Well, we've been enjoying life on the outside for the last few days. Gaines got out of the hospital last Friday morning. While he and I were packing up and being processed out, Beau was at the doctor being diagnosed with...you guessed it, viral pneumonia. He decided that he was not too sick to go into work or travel across the country the next day. He was however too sick to take a few breakfast dishes to the kitchen. But I'm not bitter about it all.
The boys and I ended up having a really nice weekend without him. I don't say that like it was nice because he was gone...just it was nice in spite of him being gone. Beau's parents came down to help me out some and we had a nice day. I got to run a few errands BY MYSELF and we all ate lunch at Chris' Hotdogs downtown. One of my favorites. I have a very refined pallete.
After lunch we headed to the zoo. On the way I got a phone call from my dad...my mom was out of town with my aunt, apparently they have chosen to travel in their retirement which is fine because who really wants an inheritance anyway?
But back to my dad. He calls and asks where I am. I tell him on the way to the zoo and ask where he is. He is sitting in my driveway. He lives an hour and a half away. Obviously my next question is, "Why didn't you tell me you were coming to town?"

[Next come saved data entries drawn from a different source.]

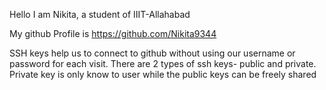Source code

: Hello I am Nikita, a student of IIIT-Allahabad

My github Profile is https://github.com/Nikita9344

SSH keys help us to connect to github without using our username or password for each visit.
There are 2 types of ssh keys- public and private. Private key is only know to user while the public keys can be freely shared
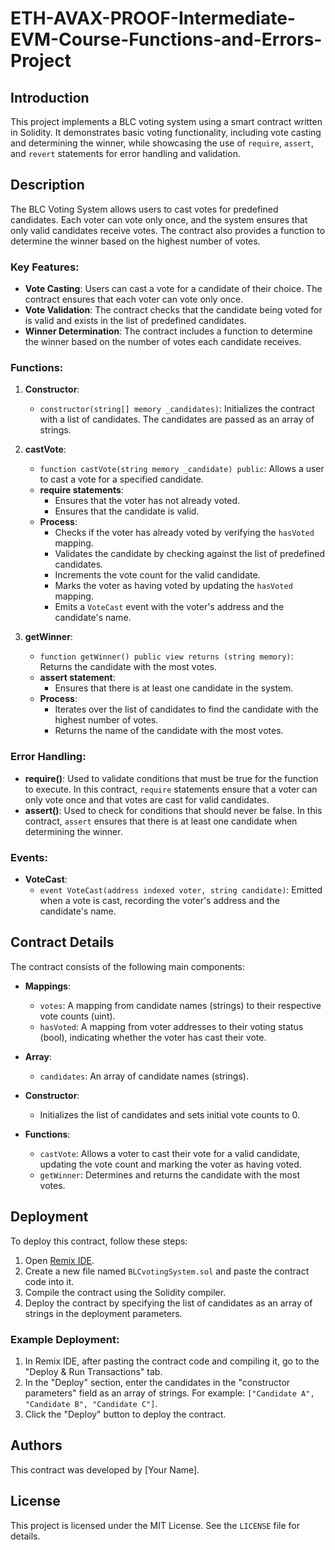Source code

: # ETH-AVAX-PROOF-Intermediate-EVM-Course-Functions-and-Errors-Project
## Introduction
This project implements a BLC voting system using a smart contract written in Solidity. It demonstrates basic voting functionality, including vote casting and determining the winner, while showcasing the use of `require`, `assert`, and `revert` statements for error handling and validation.

## Description
The BLC Voting System allows users to cast votes for predefined candidates. Each voter can vote only once, and the system ensures that only valid candidates receive votes. The contract also provides a function to determine the winner based on the highest number of votes.

### Key Features:
- **Vote Casting**: Users can cast a vote for a candidate of their choice. The contract ensures that each voter can vote only once.
- **Vote Validation**: The contract checks that the candidate being voted for is valid and exists in the list of predefined candidates.
- **Winner Determination**: The contract includes a function to determine the winner based on the number of votes each candidate receives.

### Functions:
1. **Constructor**: 
   - `constructor(string[] memory _candidates)`: Initializes the contract with a list of candidates. The candidates are passed as an array of strings.

2. **castVote**:
   - `function castVote(string memory _candidate) public`: Allows a user to cast a vote for a specified candidate.
   - **require statements**:
     - Ensures that the voter has not already voted.
     - Ensures that the candidate is valid.
   - **Process**:
     - Checks if the voter has already voted by verifying the `hasVoted` mapping.
     - Validates the candidate by checking against the list of predefined candidates.
     - Increments the vote count for the valid candidate.
     - Marks the voter as having voted by updating the `hasVoted` mapping.
     - Emits a `VoteCast` event with the voter's address and the candidate's name.

3. **getWinner**:
   - `function getWinner() public view returns (string memory)`: Returns the candidate with the most votes.
   - **assert statement**:
     - Ensures that there is at least one candidate in the system.
   - **Process**:
     - Iterates over the list of candidates to find the candidate with the highest number of votes.
     - Returns the name of the candidate with the most votes.

### Error Handling:
- **require()**: Used to validate conditions that must be true for the function to execute. In this contract, `require` statements ensure that a voter can only vote once and that votes are cast for valid candidates.
- **assert()**: Used to check for conditions that should never be false. In this contract, `assert` ensures that there is at least one candidate when determining the winner.

### Events:
- **VoteCast**: 
  - `event VoteCast(address indexed voter, string candidate)`: Emitted when a vote is cast, recording the voter's address and the candidate's name.

## Contract Details
The contract consists of the following main components:

- **Mappings**:
  - `votes`: A mapping from candidate names (strings) to their respective vote counts (uint).
  - `hasVoted`: A mapping from voter addresses to their voting status (bool), indicating whether the voter has cast their vote.

- **Array**:
  - `candidates`: An array of candidate names (strings).

- **Constructor**:
  - Initializes the list of candidates and sets initial vote counts to 0.

- **Functions**:
  - `castVote`: Allows a voter to cast their vote for a valid candidate, updating the vote count and marking the voter as having voted.
  - `getWinner`: Determines and returns the candidate with the most votes.

## Deployment
To deploy this contract, follow these steps:
1. Open [Remix IDE](https://remix.ethereum.org/).
2. Create a new file named `BLCvotingSystem.sol` and paste the contract code into it.
3. Compile the contract using the Solidity compiler.
4. Deploy the contract by specifying the list of candidates as an array of strings in the deployment parameters.

### Example Deployment:
1. In Remix IDE, after pasting the contract code and compiling it, go to the "Deploy & Run Transactions" tab.
2. In the "Deploy" section, enter the candidates in the "constructor parameters" field as an array of strings. For example: `["Candidate A", "Candidate B", "Candidate C"]`.
3. Click the "Deploy" button to deploy the contract.

## Authors
This contract was developed by [Your Name].

## License
This project is licensed under the MIT License. See the `LICENSE` file for details.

It seems that he didn't decide until that morning to come up and I guess there wasn't enough time on his hour and a half drive to make a call.
I kind of chased a rabbit there but all that to say, my dad met us at the zoo too which suprised the heck out of me because he's never really been a zoo kind of guy but I'm glad he did because the boys and I enjoyed getting to see him.
Man this is getting long and boring. That afternoon after everyone had left, Reed and I practiced t-ball in the front yeard where I critqued his batting form and had him shaped up in a few swings. This is hilarious to me as I have never played a sport in my life. Apparently, I have gotten in to t-ball mode. I caught myself telling Reed over the weekend that if he wasn't going to practice with all his heart, we just wouldn't practice at all. What have I become? I'm the t-ball version of a pageant mom. Stop. The. Insanity.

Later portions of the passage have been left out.